(RECORD SET Opens)

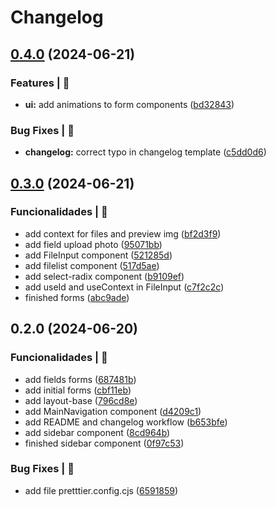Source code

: # Changelog

## [0.4.0](https://github.com/alexsandroferreira/tailwind-next-form/compare/0.3.0...0.4.0) (2024-06-21)


### Features | 🏁

* **ui:** add animations to form components ([bd32843](https://github.com/alexsandroferreira/tailwind-next-form/commit/bd3284356606641d9688a34733e78874d145d0ff))


### Bug Fixes | 🚨

* **changelog:** correct typo in changelog template ([c5dd0d6](https://github.com/alexsandroferreira/tailwind-next-form/commit/c5dd0d6c59d4a44c22d4f537875ab7bba1a51236))

## [0.3.0](https://github.com/alexsandroferreira/tailwind-next-form/compare/0.2.0...0.3.0) (2024-06-21)


### Funcionalidades | 🏁

* add context for files and preview img ([bf2d3f9](https://github.com/alexsandroferreira/tailwind-next-form/commit/bf2d3f9064a7e6c4b48b281fd196d589de77aba8))
* add field upload photo ([95071bb](https://github.com/alexsandroferreira/tailwind-next-form/commit/95071bbb69981af7c1b0b9cafa1e8d880b0f1794))
* add FileInput component ([521285d](https://github.com/alexsandroferreira/tailwind-next-form/commit/521285da16333092291928315534a133403c31cf))
* add filelist component ([517d5ae](https://github.com/alexsandroferreira/tailwind-next-form/commit/517d5aefef297717795f8140417aca14ab3300a9))
* add select-radix component ([b9109ef](https://github.com/alexsandroferreira/tailwind-next-form/commit/b9109efa5e6dc71aa797acd5d23f3d193218b9e3))
* add useId and useContext in FileInput ([c7f2c2c](https://github.com/alexsandroferreira/tailwind-next-form/commit/c7f2c2ca2b1c724f01005653b3d8ff2f2b4ad5b8))
* finished forms ([abc9ade](https://github.com/alexsandroferreira/tailwind-next-form/commit/abc9adef385c83ba2475b566dedc79b8522fb07e))

## 0.2.0 (2024-06-20)


### Funcionalidades | 🏁

* add fields forms ([687481b](https://github.com/alexsandroferreira/tailwind-next-form/commit/687481b15eed22460ddbcd01b7361c1ccfc4a7da))
* add initial forms ([cbf11eb](https://github.com/alexsandroferreira/tailwind-next-form/commit/cbf11eb1d7de3a6b79963f1b0a77c61521587e04))
* add layout-base ([796cd8e](https://github.com/alexsandroferreira/tailwind-next-form/commit/796cd8e80bf8492ab435333393ce3a2967686ac1))
* add MainNavigation component ([d4209c1](https://github.com/alexsandroferreira/tailwind-next-form/commit/d4209c147784dda373f812c1a9e20da3ab16225e))
* add README and changelog workflow ([b653bfe](https://github.com/alexsandroferreira/tailwind-next-form/commit/b653bfeb9264eb4eee7bf562549a381a0fc53728))
* add sidebar component ([8cd964b](https://github.com/alexsandroferreira/tailwind-next-form/commit/8cd964b659e9d577e4e53aa1d56289de0128b2d7))
* finished sidebar component ([0f97c53](https://github.com/alexsandroferreira/tailwind-next-form/commit/0f97c537831dff0961ed2c71307bca02c01f7f47))


### Bug Fixes | 🚨

* add file pretttier.config.cjs ([6591859](https://github.com/alexsandroferreira/tailwind-next-form/commit/65918595a570930bb23b55f37c3d6fd6271fc76b))
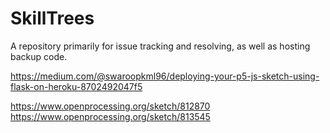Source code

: # SkillTrees
A repository primarily for issue tracking and resolving, as well as hosting backup code.

https://medium.com/@swaroopkml96/deploying-your-p5-js-sketch-using-flask-on-heroku-8702492047f5


https://www.openprocessing.org/sketch/812870  
https://www.openprocessing.org/sketch/813545

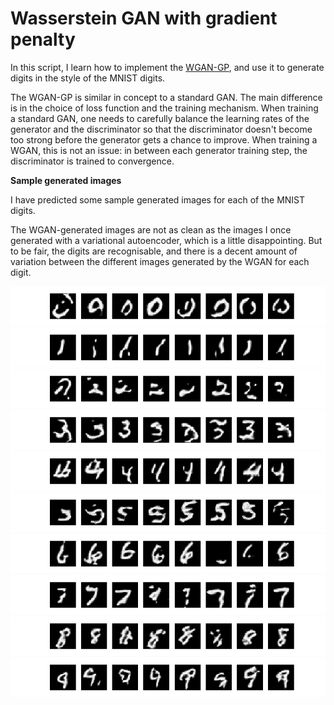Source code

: Wasserstein GAN with gradient penalty
========

In this script, I learn how to implement the [WGAN-GP](https://arxiv.org/pdf/1704.00028.pdf),
and use it to generate digits in the style of the MNIST digits.

The WGAN-GP is similar in concept to a standard GAN. The main difference is in the choice of loss function and the training mechanism.
When training a standard GAN, one needs to carefully balance the learning rates of the generator and the discriminator
so that the discriminator doesn't become too strong before the generator gets a chance to improve.
When training a WGAN, this is not an issue: in between each generator training step, the discriminator
is trained to convergence.


**Sample generated images**

I have predicted some sample generated images for each of the MNIST digits.

The WGAN-generated images are not as clean as the images I once generated with a variational autoencoder, which is a little disappointing.
But to be fair, the digits are recognisable,
and there is a decent amount of variation between the different images generated by the WGAN for each digit.

![0](images/digit_0.png)
![1](images/digit_1.png)
![2](images/digit_2.png)
![3](images/digit_3.png)
![4](images/digit_4.png)
![5](images/digit_5.png)
![6](images/digit_6.png)
![7](images/digit_7.png)
![8](images/digit_8.png)
![9](images/digit_9.png)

(RECORD SET Closes)

#### EXERCISE DETAILS:
Pictures are to be left out while the lines from the beginning of the records through the line with "add animations to" are copied word for word.

#### RESPONSE TO THE EXERCISE:
Source code

: # Changelog

## [0.4.0](https://github.com/alexsandroferreira/tailwind-next-form/compare/0.3.0...0.4.0) (2024-06-21)


### Features | 🏁

* **ui:** add animations to form components ([bd32843](https://github.com/alexsandroferreira/tailwind-next-form/commit/bd3284356606641d9688a34733e78874d145d0ff))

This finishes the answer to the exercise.